- Records supplied -
....

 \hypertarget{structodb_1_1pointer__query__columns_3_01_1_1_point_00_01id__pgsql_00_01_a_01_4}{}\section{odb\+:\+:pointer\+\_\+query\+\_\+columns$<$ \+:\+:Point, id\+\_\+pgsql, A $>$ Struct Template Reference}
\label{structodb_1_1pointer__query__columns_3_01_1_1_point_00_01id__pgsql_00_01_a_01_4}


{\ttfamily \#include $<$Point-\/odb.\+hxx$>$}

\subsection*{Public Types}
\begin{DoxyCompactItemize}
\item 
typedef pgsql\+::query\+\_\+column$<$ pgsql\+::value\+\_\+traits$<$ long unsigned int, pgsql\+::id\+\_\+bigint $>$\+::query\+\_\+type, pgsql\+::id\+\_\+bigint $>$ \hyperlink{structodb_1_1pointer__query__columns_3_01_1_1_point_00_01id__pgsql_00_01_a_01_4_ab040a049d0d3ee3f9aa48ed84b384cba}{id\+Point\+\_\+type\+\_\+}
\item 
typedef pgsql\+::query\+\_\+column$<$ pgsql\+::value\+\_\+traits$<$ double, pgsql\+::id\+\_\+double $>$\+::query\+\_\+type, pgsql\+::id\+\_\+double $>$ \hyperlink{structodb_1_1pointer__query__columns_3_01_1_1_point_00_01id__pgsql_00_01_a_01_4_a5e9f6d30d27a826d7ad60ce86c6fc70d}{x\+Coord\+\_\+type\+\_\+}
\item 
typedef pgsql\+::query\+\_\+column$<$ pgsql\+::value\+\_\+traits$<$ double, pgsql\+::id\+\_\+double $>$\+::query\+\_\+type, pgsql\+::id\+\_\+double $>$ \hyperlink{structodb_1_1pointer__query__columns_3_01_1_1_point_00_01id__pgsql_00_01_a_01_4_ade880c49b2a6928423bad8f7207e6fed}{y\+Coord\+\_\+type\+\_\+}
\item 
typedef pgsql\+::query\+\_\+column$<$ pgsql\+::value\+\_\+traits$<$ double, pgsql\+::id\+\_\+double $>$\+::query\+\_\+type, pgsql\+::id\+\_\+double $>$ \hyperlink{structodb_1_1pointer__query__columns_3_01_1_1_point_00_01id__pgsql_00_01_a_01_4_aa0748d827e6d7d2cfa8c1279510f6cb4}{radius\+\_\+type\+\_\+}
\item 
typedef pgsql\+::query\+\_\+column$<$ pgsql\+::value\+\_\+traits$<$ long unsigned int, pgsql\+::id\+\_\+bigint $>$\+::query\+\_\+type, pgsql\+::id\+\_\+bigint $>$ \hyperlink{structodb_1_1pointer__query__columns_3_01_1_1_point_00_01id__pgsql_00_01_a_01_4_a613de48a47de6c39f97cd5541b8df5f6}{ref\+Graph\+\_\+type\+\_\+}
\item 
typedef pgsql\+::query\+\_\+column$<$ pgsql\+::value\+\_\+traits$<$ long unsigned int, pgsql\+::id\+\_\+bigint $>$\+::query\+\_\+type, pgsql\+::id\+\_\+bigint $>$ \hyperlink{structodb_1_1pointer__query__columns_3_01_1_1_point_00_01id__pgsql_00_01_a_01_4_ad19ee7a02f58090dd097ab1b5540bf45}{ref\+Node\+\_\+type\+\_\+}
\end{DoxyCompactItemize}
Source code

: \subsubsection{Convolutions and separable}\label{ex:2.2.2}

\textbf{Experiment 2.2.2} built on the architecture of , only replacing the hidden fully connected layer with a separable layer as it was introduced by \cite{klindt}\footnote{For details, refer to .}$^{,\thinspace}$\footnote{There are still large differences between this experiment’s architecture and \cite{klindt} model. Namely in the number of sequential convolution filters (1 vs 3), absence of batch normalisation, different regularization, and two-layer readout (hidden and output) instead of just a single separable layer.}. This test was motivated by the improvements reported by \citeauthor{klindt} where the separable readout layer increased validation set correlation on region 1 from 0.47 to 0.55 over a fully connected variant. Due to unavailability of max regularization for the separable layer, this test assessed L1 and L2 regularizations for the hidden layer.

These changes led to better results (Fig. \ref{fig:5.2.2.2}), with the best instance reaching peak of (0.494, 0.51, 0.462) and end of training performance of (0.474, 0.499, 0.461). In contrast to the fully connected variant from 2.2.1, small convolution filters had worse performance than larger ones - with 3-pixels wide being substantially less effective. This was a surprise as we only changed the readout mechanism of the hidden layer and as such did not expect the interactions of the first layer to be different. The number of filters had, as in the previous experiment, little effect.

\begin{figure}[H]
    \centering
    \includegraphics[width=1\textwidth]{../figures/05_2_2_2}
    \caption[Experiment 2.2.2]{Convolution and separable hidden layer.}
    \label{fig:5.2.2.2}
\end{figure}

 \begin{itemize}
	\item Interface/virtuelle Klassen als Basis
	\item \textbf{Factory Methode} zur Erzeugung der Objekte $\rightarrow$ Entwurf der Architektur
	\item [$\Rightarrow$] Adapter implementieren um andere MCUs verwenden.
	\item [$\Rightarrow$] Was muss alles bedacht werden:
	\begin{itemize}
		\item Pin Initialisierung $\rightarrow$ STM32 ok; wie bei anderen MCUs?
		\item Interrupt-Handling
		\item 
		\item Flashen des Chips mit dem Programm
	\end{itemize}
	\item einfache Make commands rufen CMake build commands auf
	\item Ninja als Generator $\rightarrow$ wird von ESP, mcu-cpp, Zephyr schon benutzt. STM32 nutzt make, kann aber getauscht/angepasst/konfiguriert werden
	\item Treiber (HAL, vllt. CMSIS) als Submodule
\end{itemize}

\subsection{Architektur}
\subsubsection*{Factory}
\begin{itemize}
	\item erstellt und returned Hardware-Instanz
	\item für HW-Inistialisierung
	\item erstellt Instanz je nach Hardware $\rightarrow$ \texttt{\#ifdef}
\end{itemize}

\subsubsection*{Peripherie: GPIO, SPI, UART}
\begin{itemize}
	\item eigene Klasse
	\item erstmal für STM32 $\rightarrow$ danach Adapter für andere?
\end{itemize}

....

- Brief -
The answer must reproduce all of the entries exactly.

- Exercise answer -
 \hypertarget{structodb_1_1pointer__query__columns_3_01_1_1_point_00_01id__pgsql_00_01_a_01_4}{}\section{odb\+:\+:pointer\+\_\+query\+\_\+columns$<$ \+:\+:Point, id\+\_\+pgsql, A $>$ Struct Template Reference}
\label{structodb_1_1pointer__query__columns_3_01_1_1_point_00_01id__pgsql_00_01_a_01_4}


{\ttfamily \#include $<$Point-\/odb.\+hxx$>$}

\subsection*{Public Types}
\begin{DoxyCompactItemize}
\item 
typedef pgsql\+::query\+\_\+column$<$ pgsql\+::value\+\_\+traits$<$ long unsigned int, pgsql\+::id\+\_\+bigint $>$\+::query\+\_\+type, pgsql\+::id\+\_\+bigint $>$ \hyperlink{structodb_1_1pointer__query__columns_3_01_1_1_point_00_01id__pgsql_00_01_a_01_4_ab040a049d0d3ee3f9aa48ed84b384cba}{id\+Point\+\_\+type\+\_\+}
\item 
typedef pgsql\+::query\+\_\+column$<$ pgsql\+::value\+\_\+traits$<$ double, pgsql\+::id\+\_\+double $>$\+::query\+\_\+type, pgsql\+::id\+\_\+double $>$ \hyperlink{structodb_1_1pointer__query__columns_3_01_1_1_point_00_01id__pgsql_00_01_a_01_4_a5e9f6d30d27a826d7ad60ce86c6fc70d}{x\+Coord\+\_\+type\+\_\+}
\item 
typedef pgsql\+::query\+\_\+column$<$ pgsql\+::value\+\_\+traits$<$ double, pgsql\+::id\+\_\+double $>$\+::query\+\_\+type, pgsql\+::id\+\_\+double $>$ \hyperlink{structodb_1_1pointer__query__columns_3_01_1_1_point_00_01id__pgsql_00_01_a_01_4_ade880c49b2a6928423bad8f7207e6fed}{y\+Coord\+\_\+type\+\_\+}
\item 
typedef pgsql\+::query\+\_\+column$<$ pgsql\+::value\+\_\+traits$<$ double, pgsql\+::id\+\_\+double $>$\+::query\+\_\+type, pgsql\+::id\+\_\+double $>$ \hyperlink{structodb_1_1pointer__query__columns_3_01_1_1_point_00_01id__pgsql_00_01_a_01_4_aa0748d827e6d7d2cfa8c1279510f6cb4}{radius\+\_\+type\+\_\+}
\item 
typedef pgsql\+::query\+\_\+column$<$ pgsql\+::value\+\_\+traits$<$ long unsigned int, pgsql\+::id\+\_\+bigint $>$\+::query\+\_\+type, pgsql\+::id\+\_\+bigint $>$ \hyperlink{structodb_1_1pointer__query__columns_3_01_1_1_point_00_01id__pgsql_00_01_a_01_4_a613de48a47de6c39f97cd5541b8df5f6}{ref\+Graph\+\_\+type\+\_\+}
\item 
typedef pgsql\+::query\+\_\+column$<$ pgsql\+::value\+\_\+traits$<$ long unsigned int, pgsql\+::id\+\_\+bigint $>$\+::query\+\_\+type, pgsql\+::id\+\_\+bigint $>$ \hyperlink{structodb_1_1pointer__query__columns_3_01_1_1_point_00_01id__pgsql_00_01_a_01_4_ad19ee7a02f58090dd097ab1b5540bf45}{ref\+Node\+\_\+type\+\_\+}
\end{DoxyCompactItemize}
Source code

: \subsubsection{Convolutions and separable}\label{ex:2.2.2}

\textbf{Experiment 2.2.2} built on the architecture of , only replacing the hidden fully connected layer with a separable layer as it was introduced by \cite{klindt}\footnote{For details, refer to .}$^{,\thinspace}$\footnote{There are still large differences between this experiment’s architecture and \cite{klindt} model. Namely in the number of sequential convolution filters (1 vs 3), absence of batch normalisation, different regularization, and two-layer readout (hidden and output) instead of just a single separable layer.}. This test was motivated by the improvements reported by \citeauthor{klindt} where the separable readout layer increased validation set correlation on region 1 from 0.47 to 0.55 over a fully connected variant. Due to unavailability of max regularization for the separable layer, this test assessed L1 and L2 regularizations for the hidden layer.

These changes led to better results (Fig. \ref{fig:5.2.2.2}), with the best instance reaching peak of (0.494, 0.51, 0.462) and end of training performance of (0.474, 0.499, 0.461). In contrast to the fully connected variant from 2.2.1, small convolution filters had worse performance than larger ones - with 3-pixels wide being substantially less effective. This was a surprise as we only changed the readout mechanism of the hidden layer and as such did not expect the interactions of the first layer to be different. The number of filters had, as in the previous experiment, little effect.

\begin{figure}[H]
    \centering
    \includegraphics[width=1\textwidth]{../figures/05_2_2_2}
    \caption[Experiment 2.2.2]{Convolution and separable hidden layer.}
    \label{fig:5.2.2.2}
\end{figure}

 \begin{itemize}
	\item Interface/virtuelle Klassen als Basis
	\item \textbf{Factory Methode} zur Erzeugung der Objekte $\rightarrow$ Entwurf der Architektur
	\item [$\Rightarrow$] Adapter implementieren um andere MCUs verwenden.
	\item [$\Rightarrow$] Was muss alles bedacht werden:
	\begin{itemize}
		\item Pin Initialisierung $\rightarrow$ STM32 ok; wie bei anderen MCUs?
		\item Interrupt-Handling
		\item 
		\item Flashen des Chips mit dem Programm
	\end{itemize}
	\item einfache Make commands rufen CMake build commands auf
	\item Ninja als Generator $\rightarrow$ wird von ESP, mcu-cpp, Zephyr schon benutzt. STM32 nutzt make, kann aber getauscht/angepasst/konfiguriert werden
	\item Treiber (HAL, vllt. CMSIS) als Submodule
\end{itemize}

\subsection{Architektur}
\subsubsection*{Factory}
\begin{itemize}
	\item erstellt und returned Hardware-Instanz
	\item für HW-Inistialisierung
	\item erstellt Instanz je nach Hardware $\rightarrow$ \texttt{\#ifdef}
\end{itemize}

\subsubsection*{Peripherie: GPIO, SPI, UART}
\begin{itemize}
	\item eigene Klasse
	\item erstmal für STM32 $\rightarrow$ danach Adapter für andere?
\end{itemize}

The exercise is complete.